[Instructions for the task]:
Go line by line through the data and copy those with the word "Algorithm".
═══ Records for this exercise
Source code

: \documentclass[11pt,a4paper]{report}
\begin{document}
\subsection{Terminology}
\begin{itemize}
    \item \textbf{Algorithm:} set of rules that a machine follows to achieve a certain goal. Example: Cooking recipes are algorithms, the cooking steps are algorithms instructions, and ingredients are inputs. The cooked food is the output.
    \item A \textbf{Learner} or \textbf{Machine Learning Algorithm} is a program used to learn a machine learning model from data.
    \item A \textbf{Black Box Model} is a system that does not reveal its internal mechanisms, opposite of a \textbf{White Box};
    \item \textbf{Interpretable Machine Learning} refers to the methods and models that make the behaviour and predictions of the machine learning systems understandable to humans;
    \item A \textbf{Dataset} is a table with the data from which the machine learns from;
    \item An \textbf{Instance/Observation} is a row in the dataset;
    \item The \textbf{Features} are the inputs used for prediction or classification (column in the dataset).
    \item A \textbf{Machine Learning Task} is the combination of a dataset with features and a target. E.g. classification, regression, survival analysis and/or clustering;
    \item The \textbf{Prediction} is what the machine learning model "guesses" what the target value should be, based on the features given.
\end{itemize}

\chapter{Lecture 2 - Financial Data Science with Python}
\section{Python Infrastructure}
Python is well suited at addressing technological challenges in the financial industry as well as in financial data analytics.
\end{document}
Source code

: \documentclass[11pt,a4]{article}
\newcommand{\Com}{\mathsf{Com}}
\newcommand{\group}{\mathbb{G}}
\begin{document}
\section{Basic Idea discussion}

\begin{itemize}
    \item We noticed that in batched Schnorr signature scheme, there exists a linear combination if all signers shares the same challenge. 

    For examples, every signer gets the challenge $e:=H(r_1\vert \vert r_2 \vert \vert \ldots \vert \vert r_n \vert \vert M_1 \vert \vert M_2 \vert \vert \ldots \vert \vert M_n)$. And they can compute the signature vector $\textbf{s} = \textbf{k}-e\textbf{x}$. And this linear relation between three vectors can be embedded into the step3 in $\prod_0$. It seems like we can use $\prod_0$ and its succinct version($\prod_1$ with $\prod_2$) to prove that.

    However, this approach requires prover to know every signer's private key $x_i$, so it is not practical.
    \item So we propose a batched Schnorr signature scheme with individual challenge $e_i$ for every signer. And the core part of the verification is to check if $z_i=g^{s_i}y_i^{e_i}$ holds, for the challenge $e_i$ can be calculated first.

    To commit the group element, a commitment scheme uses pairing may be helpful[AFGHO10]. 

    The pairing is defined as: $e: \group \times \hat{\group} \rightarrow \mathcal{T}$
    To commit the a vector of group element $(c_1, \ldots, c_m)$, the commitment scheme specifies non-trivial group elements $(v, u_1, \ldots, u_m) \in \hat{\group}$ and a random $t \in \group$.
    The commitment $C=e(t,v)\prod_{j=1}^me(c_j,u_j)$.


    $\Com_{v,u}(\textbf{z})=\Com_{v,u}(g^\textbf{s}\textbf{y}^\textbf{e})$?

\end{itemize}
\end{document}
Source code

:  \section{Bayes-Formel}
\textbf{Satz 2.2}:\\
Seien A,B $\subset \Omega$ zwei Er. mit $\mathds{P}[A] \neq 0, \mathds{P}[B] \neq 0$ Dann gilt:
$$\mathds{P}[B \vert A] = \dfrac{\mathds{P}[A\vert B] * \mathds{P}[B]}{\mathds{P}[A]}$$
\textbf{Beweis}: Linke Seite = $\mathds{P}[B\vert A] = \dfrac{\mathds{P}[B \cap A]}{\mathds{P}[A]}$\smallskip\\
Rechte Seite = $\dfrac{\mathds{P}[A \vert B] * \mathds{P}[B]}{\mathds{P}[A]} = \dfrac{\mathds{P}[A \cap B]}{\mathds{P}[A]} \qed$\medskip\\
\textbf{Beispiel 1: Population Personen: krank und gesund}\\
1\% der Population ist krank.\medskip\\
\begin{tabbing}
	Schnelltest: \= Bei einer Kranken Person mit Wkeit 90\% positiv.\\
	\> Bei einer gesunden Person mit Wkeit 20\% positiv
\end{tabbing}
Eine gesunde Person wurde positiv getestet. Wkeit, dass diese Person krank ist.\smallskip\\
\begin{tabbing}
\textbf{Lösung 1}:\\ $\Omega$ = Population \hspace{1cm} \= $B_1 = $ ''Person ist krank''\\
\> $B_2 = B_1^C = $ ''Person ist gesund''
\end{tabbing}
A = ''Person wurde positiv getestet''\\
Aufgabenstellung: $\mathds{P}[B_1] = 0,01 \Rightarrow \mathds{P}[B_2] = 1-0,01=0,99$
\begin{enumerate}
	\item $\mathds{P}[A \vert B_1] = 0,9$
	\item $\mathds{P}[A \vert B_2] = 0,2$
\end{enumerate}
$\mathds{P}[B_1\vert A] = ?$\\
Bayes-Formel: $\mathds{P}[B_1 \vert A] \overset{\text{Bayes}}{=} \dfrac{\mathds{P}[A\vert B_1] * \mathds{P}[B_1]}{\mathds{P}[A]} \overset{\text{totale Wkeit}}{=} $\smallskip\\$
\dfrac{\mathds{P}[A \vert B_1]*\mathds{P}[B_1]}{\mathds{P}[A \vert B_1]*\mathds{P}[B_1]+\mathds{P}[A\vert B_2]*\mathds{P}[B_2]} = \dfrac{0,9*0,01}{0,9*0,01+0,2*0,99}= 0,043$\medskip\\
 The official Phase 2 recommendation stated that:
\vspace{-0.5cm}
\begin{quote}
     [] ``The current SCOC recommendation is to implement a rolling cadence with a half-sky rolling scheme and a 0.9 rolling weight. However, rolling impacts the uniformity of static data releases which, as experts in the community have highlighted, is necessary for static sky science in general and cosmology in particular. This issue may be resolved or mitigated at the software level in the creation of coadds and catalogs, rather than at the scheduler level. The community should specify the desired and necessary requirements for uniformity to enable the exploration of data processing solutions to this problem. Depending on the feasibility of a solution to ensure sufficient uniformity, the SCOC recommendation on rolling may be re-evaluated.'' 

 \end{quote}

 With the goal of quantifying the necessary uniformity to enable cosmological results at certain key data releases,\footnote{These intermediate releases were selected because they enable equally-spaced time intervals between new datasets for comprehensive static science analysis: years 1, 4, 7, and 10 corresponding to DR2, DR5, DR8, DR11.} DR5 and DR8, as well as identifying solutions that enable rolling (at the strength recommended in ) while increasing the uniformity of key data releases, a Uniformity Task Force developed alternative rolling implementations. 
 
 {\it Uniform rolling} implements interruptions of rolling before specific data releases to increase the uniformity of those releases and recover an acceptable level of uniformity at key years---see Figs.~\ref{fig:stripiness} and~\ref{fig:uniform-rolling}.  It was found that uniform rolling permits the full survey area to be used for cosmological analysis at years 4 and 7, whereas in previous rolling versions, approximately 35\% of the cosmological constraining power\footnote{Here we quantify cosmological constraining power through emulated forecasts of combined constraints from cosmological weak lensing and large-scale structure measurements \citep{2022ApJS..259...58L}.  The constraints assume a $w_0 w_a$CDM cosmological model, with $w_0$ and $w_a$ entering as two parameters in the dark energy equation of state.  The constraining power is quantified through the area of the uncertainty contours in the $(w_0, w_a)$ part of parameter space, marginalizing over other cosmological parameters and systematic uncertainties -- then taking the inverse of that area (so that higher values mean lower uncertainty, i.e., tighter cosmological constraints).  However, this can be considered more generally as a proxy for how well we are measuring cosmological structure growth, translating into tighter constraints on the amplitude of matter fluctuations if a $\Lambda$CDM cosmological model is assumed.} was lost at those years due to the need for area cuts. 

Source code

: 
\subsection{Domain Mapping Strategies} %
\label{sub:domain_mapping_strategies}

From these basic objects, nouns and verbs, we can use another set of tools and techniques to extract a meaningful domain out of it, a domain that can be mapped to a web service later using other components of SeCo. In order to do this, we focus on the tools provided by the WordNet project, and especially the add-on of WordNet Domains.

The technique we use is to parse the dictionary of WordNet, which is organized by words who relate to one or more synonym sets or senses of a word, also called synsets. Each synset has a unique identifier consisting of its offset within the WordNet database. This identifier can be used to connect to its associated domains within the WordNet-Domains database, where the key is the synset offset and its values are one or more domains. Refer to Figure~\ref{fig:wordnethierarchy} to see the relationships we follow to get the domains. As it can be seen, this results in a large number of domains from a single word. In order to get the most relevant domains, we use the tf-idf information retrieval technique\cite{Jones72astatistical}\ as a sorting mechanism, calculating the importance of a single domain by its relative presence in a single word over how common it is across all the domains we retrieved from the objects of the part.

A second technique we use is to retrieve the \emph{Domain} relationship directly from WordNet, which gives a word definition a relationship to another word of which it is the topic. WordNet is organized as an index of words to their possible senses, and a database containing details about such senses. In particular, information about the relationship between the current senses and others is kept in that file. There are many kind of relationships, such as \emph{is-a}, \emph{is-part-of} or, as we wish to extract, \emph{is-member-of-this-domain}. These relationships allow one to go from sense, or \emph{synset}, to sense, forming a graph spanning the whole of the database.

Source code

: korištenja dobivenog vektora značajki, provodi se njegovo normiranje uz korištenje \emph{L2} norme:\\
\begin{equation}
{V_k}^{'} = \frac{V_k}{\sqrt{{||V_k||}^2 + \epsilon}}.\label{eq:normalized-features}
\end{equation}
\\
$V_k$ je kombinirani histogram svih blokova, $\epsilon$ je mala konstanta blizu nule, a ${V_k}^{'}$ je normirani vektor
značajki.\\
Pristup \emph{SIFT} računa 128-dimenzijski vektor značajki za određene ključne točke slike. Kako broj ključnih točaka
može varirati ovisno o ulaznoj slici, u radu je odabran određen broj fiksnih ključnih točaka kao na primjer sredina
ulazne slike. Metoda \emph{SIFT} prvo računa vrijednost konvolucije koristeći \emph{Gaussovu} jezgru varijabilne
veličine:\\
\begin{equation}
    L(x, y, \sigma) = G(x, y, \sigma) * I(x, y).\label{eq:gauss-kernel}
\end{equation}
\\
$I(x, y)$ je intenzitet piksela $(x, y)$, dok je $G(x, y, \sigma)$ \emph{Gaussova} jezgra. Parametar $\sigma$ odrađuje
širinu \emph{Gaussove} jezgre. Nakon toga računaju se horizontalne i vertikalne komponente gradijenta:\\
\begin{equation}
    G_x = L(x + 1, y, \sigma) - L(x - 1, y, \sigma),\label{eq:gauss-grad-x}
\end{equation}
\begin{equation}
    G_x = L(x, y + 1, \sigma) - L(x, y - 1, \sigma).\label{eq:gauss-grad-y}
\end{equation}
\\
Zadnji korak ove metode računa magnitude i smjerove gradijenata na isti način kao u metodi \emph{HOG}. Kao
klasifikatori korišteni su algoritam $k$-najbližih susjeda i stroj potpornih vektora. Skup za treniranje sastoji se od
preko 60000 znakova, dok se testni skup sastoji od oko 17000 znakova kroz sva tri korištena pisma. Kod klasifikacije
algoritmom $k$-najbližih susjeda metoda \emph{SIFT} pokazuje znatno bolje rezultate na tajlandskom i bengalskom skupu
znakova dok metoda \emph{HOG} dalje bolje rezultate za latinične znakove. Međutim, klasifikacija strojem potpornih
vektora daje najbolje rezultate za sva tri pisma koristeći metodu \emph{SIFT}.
══════
[Finished task]:
    \item \textbf{Algorithm:} set of rules that a machine follows to achieve a certain goal. Example: Cooking recipes are algorithms, the cooking steps are algorithms instructions, and ingredients are inputs. The cooked food is the output.
    \item A \textbf{Learner} or \textbf{Machine Learning Algorithm} is a program used to learn a machine learning model from data.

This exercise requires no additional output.